▶ **TASK INSTRUCTIONS**
Please return every line of the listing. Keep each one exact.

▶ **TASK MATERIAL**
◇ ◇ ◇
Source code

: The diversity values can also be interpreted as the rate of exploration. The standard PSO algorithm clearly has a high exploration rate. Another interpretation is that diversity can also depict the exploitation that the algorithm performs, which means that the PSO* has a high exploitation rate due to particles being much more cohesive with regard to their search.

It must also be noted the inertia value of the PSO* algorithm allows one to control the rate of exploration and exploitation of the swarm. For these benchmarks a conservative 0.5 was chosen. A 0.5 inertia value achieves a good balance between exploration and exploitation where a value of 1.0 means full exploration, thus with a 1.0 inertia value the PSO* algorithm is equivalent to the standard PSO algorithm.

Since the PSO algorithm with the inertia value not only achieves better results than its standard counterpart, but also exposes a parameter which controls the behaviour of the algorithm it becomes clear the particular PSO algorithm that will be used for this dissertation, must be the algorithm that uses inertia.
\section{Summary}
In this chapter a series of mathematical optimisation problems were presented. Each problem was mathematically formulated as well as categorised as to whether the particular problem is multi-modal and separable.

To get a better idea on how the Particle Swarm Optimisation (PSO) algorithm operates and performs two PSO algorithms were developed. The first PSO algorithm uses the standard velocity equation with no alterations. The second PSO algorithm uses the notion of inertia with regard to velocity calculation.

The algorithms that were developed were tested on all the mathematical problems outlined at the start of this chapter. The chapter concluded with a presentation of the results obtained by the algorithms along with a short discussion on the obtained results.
◇ ◇ ◇
▶ **FINAL ANSWER**
Source code

: The diversity values can also be interpreted as the rate of exploration. The standard PSO algorithm clearly has a high exploration rate. Another interpretation is that diversity can also depict the exploitation that the algorithm performs, which means that the PSO* has a high exploitation rate due to particles being much more cohesive with regard to their search.

It must also be noted the inertia value of the PSO* algorithm allows one to control the rate of exploration and exploitation of the swarm. For these benchmarks a conservative 0.5 was chosen. A 0.5 inertia value achieves a good balance between exploration and exploitation where a value of 1.0 means full exploration, thus with a 1.0 inertia value the PSO* algorithm is equivalent to the standard PSO algorithm.

Since the PSO algorithm with the inertia value not only achieves better results than its standard counterpart, but also exposes a parameter which controls the behaviour of the algorithm it becomes clear the particular PSO algorithm that will be used for this dissertation, must be the algorithm that uses inertia.
\section{Summary}
In this chapter a series of mathematical optimisation problems were presented. Each problem was mathematically formulated as well as categorised as to whether the particular problem is multi-modal and separable.

To get a better idea on how the Particle Swarm Optimisation (PSO) algorithm operates and performs two PSO algorithms were developed. The first PSO algorithm uses the standard velocity equation with no alterations. The second PSO algorithm uses the notion of inertia with regard to velocity calculation.

The algorithms that were developed were tested on all the mathematical problems outlined at the start of this chapter. The chapter concluded with a presentation of the results obtained by the algorithms along with a short discussion on the obtained results.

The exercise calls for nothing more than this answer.